French retailer Auchan’s hypermarket managing director for its home market, Vincent Mignot, has called a freeze on all investments and store expansion to fund a major price-cutting campaign.
The grocer has also asked store managers to come up with ideas for potential savings and feed them back to headquarters.
The initiative comes as Auchan becomes ensnared in a large-scale price-cutting war with rivals such as Carrefour, Leclerc and Casino’s Géant hypermarkets, who have all been investing in significant price reduction programmes. Competition is fierce in the French grocery market – more so now than ever before.
The strategy of reducing capital expenditure to fund price reductions has been used before. In the UK Tesco, for example, has reduced capex substantially this financial year– arguably to fund price cuts on everyday items.
The balance between capital investment in expansion and refurbishments and investment in price reductions is one retailers must get right. Lack of capex will result in a tired store estate and the retailer potentially missing out on lucrative long-term expansion opportunities. Meanwhile, a lack of investment in price, particularly for a mass-market player such as Auchan, would result in shoppers switching to rivals. A big conundrum indeed.
In the current climate however, it appears retailers are choosing the former – big price investments – in France even more than is the case in the UK. This investment is largely driven by macro-economic factors such as a stalling economic recovery, which is leading consumers to be more cautious with their finances. This race to the bottom is leading large French players to launch discount zones in their stores. Auchan and Carrefour are good examples. In these zones low-priced products, which can include economy own-brand or ‘no-name products’, are grouped together.

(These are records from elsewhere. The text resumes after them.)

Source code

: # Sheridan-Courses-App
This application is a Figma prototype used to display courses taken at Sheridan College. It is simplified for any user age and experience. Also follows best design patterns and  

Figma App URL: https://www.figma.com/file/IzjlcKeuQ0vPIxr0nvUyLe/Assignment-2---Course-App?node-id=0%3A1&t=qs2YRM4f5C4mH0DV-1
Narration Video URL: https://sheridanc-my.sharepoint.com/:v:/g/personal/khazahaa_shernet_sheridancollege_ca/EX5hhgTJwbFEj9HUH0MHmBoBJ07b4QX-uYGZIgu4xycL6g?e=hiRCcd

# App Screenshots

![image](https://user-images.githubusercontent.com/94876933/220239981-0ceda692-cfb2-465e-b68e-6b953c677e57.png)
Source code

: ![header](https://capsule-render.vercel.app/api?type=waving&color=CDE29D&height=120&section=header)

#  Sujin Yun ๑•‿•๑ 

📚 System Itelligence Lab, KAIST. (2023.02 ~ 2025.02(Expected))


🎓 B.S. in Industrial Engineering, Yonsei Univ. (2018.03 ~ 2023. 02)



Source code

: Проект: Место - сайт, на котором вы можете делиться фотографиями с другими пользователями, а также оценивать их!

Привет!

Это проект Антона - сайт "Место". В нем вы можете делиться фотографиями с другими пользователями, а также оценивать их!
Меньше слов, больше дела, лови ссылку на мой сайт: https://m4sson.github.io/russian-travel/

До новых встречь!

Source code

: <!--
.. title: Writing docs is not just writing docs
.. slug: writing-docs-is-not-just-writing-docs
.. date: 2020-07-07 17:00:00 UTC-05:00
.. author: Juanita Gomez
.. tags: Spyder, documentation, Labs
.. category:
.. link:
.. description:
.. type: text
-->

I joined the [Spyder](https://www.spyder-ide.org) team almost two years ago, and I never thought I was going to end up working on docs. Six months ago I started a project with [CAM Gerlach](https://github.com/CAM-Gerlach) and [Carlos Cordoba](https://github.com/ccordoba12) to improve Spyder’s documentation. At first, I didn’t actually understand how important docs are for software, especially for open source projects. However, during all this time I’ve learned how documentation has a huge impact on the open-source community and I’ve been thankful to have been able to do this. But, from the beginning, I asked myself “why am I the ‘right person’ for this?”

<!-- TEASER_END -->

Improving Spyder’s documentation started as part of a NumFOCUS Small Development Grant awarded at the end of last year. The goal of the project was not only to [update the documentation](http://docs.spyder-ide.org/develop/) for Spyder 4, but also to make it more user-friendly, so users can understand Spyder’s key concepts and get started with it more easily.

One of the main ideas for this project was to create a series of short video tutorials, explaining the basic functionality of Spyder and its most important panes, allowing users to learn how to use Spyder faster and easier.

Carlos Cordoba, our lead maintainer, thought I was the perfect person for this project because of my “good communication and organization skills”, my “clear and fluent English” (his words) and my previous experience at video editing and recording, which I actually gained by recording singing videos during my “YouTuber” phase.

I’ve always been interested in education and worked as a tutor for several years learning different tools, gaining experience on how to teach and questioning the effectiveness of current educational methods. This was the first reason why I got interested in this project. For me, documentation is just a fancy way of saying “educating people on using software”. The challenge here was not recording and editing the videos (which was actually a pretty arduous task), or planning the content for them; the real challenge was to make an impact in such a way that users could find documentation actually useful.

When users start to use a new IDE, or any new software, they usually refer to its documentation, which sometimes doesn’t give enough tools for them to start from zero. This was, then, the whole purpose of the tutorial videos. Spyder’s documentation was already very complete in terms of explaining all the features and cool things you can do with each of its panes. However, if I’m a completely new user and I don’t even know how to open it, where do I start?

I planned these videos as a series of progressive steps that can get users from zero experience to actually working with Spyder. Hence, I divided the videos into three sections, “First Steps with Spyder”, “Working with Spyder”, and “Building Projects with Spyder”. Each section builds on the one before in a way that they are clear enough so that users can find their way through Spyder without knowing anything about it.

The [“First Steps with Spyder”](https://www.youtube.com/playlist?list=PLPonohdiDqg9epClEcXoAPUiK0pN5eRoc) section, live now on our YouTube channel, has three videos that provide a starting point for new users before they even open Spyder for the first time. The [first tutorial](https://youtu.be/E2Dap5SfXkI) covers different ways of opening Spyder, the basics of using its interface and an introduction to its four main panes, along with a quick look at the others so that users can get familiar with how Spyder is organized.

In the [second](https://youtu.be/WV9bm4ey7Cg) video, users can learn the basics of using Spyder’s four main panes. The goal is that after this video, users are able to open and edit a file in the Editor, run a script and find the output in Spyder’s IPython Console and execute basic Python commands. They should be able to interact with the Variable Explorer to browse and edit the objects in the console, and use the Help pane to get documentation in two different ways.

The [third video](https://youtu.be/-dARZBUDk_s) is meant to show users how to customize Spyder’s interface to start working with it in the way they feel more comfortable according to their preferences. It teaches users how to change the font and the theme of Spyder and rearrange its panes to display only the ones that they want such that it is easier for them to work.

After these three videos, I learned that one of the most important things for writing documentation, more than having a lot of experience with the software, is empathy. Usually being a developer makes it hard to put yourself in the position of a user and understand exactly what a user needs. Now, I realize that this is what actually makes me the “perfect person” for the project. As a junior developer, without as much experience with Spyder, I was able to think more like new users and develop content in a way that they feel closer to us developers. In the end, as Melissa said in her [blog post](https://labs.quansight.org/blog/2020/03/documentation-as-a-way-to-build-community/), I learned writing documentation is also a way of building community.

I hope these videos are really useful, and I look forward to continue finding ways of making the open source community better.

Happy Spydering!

Price investment aside, the freezing of expansion of hypermarket formats could suggest the format is long past its sell-by date. Quite the contrary - the hypermarket and superstore channel remains France’s largest grocery channel, generating sales of almost €100bn (£81bn) in 2013.
Yes, expansion will naturally slow with the shift towards ecommerce and smaller convenience formats, but this does not mean the format is dead. The hypermarket concept is one of France’s most profitable, having none of the costs associated with grocery home delivery and often being located on cheaper sites in suburban or out-of-town areas. The format will need to evolve to meet changing consumer needs, but this is already underway in France. Auchan, for example, is among the French players working to better localise its hypermarkets by giving greater autonomy to store managers. That management structure will enable a more localised assortment and customer service strategy.
While the format is likely to experience a period of change, it will continue to be one of France’s largest and most important. Aggressive price investment will also continue while the market remains challenged.